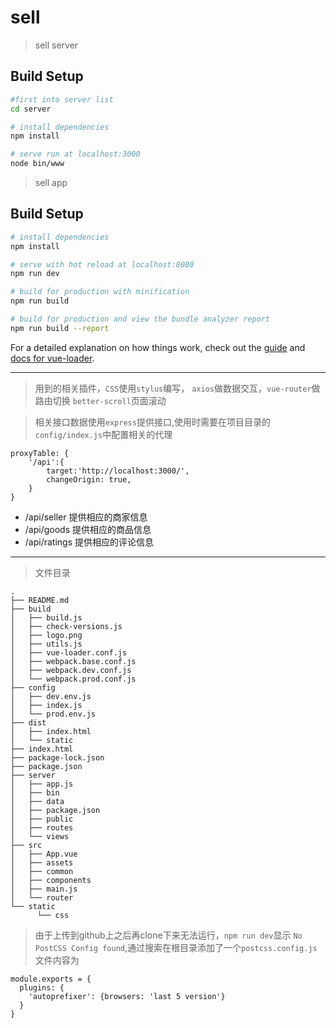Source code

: # sell

>sell server

## Build Setup

``` bash
#first into server list
cd server

# install dependencies
npm install

# serve run at localhost:3000
node bin/www
```


> sell app

## Build Setup

``` bash
# install dependencies
npm install

# serve with hot reload at localhost:8080
npm run dev

# build for production with minification
npm run build

# build for production and view the bundle analyzer report
npm run build --report
```

For a detailed explanation on how things work, check out the [guide](http://vuejs-templates.github.io/webpack/) and [docs for vue-loader](http://vuejs.github.io/vue-loader).


----------


> 用到的相关插件，`CSS`使用`stylus`编写， `axios`做数据交互，`vue-router`做路由切换 `better-scroll`页面滚动

> 相关接口数据使用`express`提供接口,使用时需要在项目目录的`config/index.js`中配置相关的代理
```
proxyTable: {
    '/api':{
        target:'http://localhost:3000/',
        changeOrigin: true,
    }
}

```

- /api/seller  提供相应的商家信息
- /api/goods   提供相应的商品信息
- /api/ratings 提供相应的评论信息


----------

> 文件目录

```
.
├── README.md
├── build
│   ├── build.js
│   ├── check-versions.js
│   ├── logo.png
│   ├── utils.js
│   ├── vue-loader.conf.js
│   ├── webpack.base.conf.js
│   ├── webpack.dev.conf.js
│   └── webpack.prod.conf.js
├── config
│   ├── dev.env.js
│   ├── index.js
│   └── prod.env.js
├── dist
│   ├── index.html
│   └── static
├── index.html
├── package-lock.json
├── package.json
├── server
│   ├── app.js
│   ├── bin
│   ├── data
│   ├── package.json
│   ├── public
│   ├── routes
│   └── views
├── src
│   ├── App.vue
│   ├── assets
│   ├── common
│   ├── components
│   ├── main.js
│   └── router
└── static
      └── css
```
> 由于上传到github上之后再clone下来无法运行，`npm run dev`显示 `No PostCSS Config found`,通过搜索在根目录添加了一个`postcss.config.js`文件内容为
```
module.exports = {  
  plugins: {  
    'autoprefixer': {browsers: 'last 5 version'}  
  }  
} 
```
^^^^^^^^^^^^^^^^
Using the records above, work out the number of lines that contain "config" and write only that number.

▶ Solution to the exercise:
3